If the nonvanishing monomials in $R$ are linearly independent, then it is a toric local ring. Toric local rings are certainly a tractable class of finite rings.

The situation is similar to non-commutative $p$-groups, which are also wild and will never be classified. In both cases, certain classes have a nice structure. It is also interesting to make estimates for how many there are.

Note: Corrected per comment.

Yes, a finite ring $R$ is a finite direct sum of local finite rings. As a first step, for each prime $p$ there is a subring $R_p$ of $R$ corresponding to the elements annihilated by the powers of $p$. $R_p$ is then an algebra over $\mathbb{Z}/p$. $R_p$ then resembles an algebra over $\mathbb{Z}/p$ and it could be one, but it can also have a more complicated structure as an abelian $p$-group (see below). This step generalizes to maximal ideals: For each maximal ideal $m$, $R_m$ is the subring of elements annihilated by $m^n$ for some $n$, and $R$ is the direct sum of these subrings, which are local rings.

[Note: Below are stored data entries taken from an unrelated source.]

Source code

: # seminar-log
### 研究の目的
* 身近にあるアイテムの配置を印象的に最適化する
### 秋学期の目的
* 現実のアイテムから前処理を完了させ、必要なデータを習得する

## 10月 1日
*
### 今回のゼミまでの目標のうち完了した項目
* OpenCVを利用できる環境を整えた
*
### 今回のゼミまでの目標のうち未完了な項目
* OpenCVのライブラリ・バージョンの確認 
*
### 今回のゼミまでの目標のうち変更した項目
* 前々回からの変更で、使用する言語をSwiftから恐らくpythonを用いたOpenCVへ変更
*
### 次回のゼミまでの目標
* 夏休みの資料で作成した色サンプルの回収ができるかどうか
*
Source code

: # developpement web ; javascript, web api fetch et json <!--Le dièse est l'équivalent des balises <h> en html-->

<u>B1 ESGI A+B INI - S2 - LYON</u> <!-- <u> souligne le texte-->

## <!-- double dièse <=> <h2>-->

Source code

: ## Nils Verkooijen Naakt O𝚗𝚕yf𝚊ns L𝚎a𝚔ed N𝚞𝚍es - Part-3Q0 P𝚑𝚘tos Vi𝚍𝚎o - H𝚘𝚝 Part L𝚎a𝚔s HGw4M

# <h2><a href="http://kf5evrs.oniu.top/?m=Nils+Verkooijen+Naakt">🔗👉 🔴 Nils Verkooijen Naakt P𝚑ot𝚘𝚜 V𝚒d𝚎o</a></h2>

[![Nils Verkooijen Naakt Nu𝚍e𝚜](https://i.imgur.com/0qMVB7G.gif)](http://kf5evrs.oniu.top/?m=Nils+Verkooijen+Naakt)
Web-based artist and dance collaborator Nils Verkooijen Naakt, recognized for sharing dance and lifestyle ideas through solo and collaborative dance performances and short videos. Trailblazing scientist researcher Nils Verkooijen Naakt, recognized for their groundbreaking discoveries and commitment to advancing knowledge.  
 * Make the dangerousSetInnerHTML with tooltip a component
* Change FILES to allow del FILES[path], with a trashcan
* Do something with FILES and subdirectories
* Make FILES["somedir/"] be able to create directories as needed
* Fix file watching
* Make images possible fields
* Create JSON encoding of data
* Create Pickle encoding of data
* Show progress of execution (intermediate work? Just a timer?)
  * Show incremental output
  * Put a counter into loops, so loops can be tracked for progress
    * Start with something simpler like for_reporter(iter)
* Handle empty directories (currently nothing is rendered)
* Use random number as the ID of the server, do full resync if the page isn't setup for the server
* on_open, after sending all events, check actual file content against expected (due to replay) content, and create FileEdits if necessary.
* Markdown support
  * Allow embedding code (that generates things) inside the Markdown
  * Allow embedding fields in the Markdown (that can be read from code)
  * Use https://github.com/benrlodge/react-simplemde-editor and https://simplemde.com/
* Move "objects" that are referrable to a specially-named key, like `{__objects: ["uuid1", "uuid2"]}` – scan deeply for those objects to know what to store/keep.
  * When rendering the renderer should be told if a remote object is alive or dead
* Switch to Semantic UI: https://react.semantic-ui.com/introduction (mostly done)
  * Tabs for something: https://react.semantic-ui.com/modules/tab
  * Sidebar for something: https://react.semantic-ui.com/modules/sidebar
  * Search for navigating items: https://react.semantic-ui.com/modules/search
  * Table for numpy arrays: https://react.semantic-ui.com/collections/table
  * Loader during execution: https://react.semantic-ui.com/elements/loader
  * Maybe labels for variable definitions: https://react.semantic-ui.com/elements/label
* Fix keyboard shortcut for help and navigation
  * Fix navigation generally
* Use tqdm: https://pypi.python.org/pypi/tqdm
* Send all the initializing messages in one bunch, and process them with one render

It is not difficult to write down a rough partial classification of of local finite rings. If $R$ is local with maximal ideal $m$, it is resembles an algebra over the finite field $F = R/m$; the associated graded ring is such an algebra. If you choose a basis $x_1,\ldots,x_n$ for $m/m^2$, then $R$ or its associated graded is a quotient of the polynomial ring $F[\vec{x}]$ in which only finitely many monomials are non-zero. You can make a diagram of these non-zero monomials; they can be any order ideal in the $n$-dimensional orthant. Or, in basis-independent form, $R$ has a length, which is the largest nonvanishing power of $m$, and each $m^k/m^{k+1}$ is some quotient of the $k$th symmetric power of the generating vector space $V = m/m^2$.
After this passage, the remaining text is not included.